I've noticed this effect after a really good movie or book. I can almost "feel" my brain thinking, ticking over and assembling meaning from what I've just seen (and can even sense "eureka!" moments), despite having no conscious awareness of the thoughts themselves (just TV static).
It also seems to happen more with foreign films, perhaps as they require an extra layer of subconscious analysis to parse the message by separating it from its cultural shell.
Might be interesting to build a mobile app similar to the beeper mentioned in the article—maybe add a notes tab for users to write down their thoughts. I could see possible benefits including increased mindfulness and ability to live in the moment.
I see. I didn't really think about that, my line of thought has always been that there's no one like me so of course there's deep differences between how people think.
Is this where the "millennial snowflake" idea comes in?
Sometimes it seems as if everybody thinks differently, but then popular trends (or politics) seem to show the opposite, and personal interactions with some people suggest very little thinking at all.

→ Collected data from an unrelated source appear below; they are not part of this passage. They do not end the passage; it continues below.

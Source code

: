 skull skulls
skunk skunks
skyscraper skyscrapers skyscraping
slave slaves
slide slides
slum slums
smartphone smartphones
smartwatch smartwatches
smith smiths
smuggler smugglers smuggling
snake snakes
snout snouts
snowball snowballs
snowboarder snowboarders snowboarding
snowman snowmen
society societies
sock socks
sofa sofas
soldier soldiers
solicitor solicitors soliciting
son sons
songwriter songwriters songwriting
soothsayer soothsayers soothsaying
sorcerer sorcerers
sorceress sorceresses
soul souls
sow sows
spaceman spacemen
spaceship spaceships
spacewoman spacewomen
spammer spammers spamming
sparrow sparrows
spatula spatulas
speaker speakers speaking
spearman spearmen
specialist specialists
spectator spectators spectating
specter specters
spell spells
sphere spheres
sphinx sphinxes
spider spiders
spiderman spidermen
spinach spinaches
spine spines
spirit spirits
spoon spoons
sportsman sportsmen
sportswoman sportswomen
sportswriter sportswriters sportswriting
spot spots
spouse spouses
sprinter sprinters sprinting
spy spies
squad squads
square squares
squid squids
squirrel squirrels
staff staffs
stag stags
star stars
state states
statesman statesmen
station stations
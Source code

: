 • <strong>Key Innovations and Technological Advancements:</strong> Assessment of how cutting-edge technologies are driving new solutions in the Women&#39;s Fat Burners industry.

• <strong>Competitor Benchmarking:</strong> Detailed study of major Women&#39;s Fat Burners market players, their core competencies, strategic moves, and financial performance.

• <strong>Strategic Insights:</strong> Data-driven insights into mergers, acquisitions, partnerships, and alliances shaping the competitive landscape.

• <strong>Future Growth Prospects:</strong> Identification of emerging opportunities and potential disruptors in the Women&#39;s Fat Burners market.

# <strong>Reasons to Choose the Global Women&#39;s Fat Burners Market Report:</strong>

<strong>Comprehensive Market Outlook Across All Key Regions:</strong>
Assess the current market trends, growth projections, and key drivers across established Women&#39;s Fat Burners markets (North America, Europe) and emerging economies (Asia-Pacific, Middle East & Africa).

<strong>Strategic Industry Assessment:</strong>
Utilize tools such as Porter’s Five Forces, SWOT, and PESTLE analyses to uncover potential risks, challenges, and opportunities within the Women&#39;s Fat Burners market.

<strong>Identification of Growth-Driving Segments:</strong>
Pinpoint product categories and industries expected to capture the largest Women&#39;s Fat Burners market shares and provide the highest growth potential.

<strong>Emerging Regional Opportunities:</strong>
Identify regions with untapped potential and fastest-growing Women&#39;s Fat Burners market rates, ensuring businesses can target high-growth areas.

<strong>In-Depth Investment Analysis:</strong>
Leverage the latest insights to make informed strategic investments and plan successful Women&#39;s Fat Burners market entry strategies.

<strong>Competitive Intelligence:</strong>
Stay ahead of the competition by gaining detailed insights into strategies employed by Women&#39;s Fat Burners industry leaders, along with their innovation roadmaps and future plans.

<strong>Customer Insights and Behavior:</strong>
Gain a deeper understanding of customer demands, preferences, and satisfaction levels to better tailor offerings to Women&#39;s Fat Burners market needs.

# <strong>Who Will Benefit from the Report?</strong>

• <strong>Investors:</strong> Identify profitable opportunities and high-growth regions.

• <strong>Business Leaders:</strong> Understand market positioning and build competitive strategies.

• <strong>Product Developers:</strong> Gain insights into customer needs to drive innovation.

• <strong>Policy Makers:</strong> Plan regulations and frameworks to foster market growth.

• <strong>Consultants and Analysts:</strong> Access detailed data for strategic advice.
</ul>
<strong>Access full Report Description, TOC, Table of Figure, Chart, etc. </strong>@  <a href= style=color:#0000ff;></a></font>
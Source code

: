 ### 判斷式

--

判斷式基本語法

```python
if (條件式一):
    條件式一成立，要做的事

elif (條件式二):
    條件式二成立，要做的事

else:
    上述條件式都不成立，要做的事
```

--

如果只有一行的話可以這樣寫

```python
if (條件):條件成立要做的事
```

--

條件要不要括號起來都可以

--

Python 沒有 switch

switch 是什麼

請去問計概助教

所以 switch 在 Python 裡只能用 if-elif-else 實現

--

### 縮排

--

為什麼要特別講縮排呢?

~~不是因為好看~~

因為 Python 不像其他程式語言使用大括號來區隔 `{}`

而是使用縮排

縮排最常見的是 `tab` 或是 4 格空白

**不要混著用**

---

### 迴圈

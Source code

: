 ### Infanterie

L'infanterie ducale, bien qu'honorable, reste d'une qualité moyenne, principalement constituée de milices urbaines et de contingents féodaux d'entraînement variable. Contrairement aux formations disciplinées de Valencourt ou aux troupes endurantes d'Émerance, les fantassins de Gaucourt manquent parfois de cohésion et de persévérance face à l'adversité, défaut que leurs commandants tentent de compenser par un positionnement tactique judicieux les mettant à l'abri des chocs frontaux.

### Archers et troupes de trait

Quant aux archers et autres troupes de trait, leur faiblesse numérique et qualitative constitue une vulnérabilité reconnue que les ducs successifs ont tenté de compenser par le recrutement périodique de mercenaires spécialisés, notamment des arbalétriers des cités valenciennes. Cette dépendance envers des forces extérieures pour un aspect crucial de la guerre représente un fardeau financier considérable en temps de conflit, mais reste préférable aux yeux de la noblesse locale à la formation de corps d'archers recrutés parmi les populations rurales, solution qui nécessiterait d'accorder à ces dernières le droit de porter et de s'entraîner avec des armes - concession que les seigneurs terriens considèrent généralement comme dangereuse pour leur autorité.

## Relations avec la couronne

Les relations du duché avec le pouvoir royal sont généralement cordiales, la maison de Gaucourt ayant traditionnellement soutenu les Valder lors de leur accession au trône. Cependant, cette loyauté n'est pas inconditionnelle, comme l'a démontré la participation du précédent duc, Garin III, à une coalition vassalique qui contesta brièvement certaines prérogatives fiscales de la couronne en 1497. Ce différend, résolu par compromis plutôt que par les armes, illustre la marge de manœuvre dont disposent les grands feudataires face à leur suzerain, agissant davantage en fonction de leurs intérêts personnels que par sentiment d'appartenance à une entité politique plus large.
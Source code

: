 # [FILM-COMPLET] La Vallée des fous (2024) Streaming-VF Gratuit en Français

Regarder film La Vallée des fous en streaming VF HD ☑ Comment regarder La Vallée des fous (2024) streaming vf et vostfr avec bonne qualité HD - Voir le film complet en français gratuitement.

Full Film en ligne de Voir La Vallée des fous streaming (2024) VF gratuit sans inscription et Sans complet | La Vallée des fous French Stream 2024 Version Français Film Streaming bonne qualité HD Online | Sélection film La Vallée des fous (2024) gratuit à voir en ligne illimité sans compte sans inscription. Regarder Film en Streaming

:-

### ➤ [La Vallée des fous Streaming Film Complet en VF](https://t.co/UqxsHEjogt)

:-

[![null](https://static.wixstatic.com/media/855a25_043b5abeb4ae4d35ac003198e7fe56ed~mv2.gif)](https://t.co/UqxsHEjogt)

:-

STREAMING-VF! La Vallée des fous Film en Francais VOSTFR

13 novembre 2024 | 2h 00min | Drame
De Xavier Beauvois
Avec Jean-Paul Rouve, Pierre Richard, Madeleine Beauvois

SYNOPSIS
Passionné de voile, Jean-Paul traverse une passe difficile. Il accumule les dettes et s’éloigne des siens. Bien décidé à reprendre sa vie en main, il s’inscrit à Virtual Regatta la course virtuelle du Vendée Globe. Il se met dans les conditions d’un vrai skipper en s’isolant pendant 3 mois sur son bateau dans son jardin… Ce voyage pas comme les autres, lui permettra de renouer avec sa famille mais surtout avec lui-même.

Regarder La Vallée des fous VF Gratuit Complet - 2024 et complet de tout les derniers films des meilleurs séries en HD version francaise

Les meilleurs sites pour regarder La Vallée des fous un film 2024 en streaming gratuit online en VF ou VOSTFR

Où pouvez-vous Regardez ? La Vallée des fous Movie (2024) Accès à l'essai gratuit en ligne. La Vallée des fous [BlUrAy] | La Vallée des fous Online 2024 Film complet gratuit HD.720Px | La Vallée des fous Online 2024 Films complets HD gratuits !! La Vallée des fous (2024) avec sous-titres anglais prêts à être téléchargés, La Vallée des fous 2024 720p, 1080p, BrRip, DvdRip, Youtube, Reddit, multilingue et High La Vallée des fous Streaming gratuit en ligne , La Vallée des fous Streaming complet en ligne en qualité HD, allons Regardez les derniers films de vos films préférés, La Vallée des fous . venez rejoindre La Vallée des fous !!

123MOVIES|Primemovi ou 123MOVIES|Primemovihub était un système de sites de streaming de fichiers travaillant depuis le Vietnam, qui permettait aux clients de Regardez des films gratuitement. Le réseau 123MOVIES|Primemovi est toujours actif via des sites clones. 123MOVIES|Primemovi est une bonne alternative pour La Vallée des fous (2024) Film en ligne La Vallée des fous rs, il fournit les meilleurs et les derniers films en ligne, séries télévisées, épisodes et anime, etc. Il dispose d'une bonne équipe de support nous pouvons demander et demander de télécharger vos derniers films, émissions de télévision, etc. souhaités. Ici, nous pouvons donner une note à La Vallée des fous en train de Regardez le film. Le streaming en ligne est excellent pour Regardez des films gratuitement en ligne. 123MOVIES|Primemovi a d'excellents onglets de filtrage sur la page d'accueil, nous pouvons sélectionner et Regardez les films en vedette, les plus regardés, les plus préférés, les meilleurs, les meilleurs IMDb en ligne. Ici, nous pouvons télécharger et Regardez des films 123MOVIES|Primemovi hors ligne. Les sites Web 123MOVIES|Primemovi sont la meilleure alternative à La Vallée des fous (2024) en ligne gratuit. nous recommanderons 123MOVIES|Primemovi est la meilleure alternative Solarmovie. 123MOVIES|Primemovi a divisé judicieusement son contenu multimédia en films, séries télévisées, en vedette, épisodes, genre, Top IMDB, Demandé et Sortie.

I have a fairly consistent meditation practice, and sometimes when I'm tired, my "inner voice" contains, in addition to random snippets of half-formed thoughts, snippets of languages that I don't speak. Usually Spanish. Has anyone else experienced this? What's up with that?
Reflecting on my own though it, it’s mostly wordless—images, wordless but coherent brain states, even physical money Harrie states, all anchored by a key frame word here and there.